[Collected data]

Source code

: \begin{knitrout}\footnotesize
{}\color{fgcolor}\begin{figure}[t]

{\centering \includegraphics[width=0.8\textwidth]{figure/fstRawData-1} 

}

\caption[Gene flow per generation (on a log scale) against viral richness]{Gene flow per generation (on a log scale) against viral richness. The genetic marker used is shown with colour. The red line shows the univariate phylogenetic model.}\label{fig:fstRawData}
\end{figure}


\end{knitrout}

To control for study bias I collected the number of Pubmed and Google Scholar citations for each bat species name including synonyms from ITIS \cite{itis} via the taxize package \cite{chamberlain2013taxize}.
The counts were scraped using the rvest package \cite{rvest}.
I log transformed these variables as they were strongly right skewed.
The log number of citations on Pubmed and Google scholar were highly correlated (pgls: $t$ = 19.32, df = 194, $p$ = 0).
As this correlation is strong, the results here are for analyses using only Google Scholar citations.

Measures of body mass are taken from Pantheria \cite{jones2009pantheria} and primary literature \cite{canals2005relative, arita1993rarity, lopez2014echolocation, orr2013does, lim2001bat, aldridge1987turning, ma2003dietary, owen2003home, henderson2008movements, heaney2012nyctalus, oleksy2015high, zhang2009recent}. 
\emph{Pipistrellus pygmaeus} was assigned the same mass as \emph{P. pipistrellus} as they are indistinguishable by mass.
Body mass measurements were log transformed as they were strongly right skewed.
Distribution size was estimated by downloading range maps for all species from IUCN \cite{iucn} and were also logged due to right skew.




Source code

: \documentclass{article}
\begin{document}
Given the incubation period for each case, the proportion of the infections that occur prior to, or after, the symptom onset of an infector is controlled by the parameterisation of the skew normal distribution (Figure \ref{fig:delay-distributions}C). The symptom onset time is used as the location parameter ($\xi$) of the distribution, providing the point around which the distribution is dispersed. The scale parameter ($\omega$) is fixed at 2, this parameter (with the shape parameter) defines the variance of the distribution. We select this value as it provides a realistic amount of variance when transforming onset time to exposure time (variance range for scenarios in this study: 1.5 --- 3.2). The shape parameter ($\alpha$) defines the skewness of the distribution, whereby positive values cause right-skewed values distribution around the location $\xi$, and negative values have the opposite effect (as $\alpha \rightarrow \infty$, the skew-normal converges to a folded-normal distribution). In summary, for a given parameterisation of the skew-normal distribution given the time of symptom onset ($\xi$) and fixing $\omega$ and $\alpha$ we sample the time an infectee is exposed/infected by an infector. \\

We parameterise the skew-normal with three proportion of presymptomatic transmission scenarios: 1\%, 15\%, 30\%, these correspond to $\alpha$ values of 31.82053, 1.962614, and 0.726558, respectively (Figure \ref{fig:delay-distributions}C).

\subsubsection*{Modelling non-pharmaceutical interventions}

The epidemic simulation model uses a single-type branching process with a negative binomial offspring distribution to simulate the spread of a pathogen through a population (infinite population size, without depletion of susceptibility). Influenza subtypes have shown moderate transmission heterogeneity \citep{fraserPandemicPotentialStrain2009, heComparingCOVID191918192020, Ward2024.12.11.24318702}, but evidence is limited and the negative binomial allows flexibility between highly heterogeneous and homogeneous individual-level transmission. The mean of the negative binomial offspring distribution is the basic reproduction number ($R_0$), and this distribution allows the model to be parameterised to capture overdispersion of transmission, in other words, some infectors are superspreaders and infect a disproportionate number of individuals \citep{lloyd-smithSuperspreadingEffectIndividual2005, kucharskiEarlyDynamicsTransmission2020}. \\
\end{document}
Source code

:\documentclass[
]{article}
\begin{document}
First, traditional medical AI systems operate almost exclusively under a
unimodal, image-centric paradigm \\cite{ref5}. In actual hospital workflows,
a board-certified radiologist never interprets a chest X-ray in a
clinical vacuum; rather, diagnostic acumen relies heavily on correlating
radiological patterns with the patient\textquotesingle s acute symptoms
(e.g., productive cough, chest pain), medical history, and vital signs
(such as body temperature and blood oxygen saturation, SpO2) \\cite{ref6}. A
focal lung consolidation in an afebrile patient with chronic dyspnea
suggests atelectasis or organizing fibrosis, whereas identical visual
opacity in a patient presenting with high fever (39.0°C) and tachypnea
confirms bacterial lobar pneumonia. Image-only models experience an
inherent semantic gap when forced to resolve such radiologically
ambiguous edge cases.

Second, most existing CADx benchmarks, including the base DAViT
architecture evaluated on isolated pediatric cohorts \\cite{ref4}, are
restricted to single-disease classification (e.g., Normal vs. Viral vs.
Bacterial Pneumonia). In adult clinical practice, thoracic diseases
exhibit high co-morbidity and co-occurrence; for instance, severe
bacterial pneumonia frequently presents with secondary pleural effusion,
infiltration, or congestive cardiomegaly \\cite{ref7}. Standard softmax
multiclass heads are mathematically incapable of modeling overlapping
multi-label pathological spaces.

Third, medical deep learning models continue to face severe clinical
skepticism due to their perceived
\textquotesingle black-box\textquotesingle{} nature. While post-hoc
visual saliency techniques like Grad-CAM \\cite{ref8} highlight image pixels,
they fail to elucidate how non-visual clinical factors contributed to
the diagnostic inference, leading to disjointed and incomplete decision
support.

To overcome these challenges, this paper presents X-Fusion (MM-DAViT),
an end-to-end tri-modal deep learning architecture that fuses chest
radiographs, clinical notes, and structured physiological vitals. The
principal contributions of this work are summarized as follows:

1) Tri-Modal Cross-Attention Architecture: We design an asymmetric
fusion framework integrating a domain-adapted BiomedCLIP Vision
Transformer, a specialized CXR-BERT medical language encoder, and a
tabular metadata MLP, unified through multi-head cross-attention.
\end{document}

▶ _To do_: Among the entries above, find the line with "opacity in a" and the line with "Second, most existing"; give again exactly these two lines and all lines between them.

▶ _Solution to this problem_:
opacity in a patient presenting with high fever (39.0°C) and tachypnea
confirms bacterial lobar pneumonia. Image-only models experience an
inherent semantic gap when forced to resolve such radiologically
ambiguous edge cases.

Second, most existing CADx benchmarks, including the base DAViT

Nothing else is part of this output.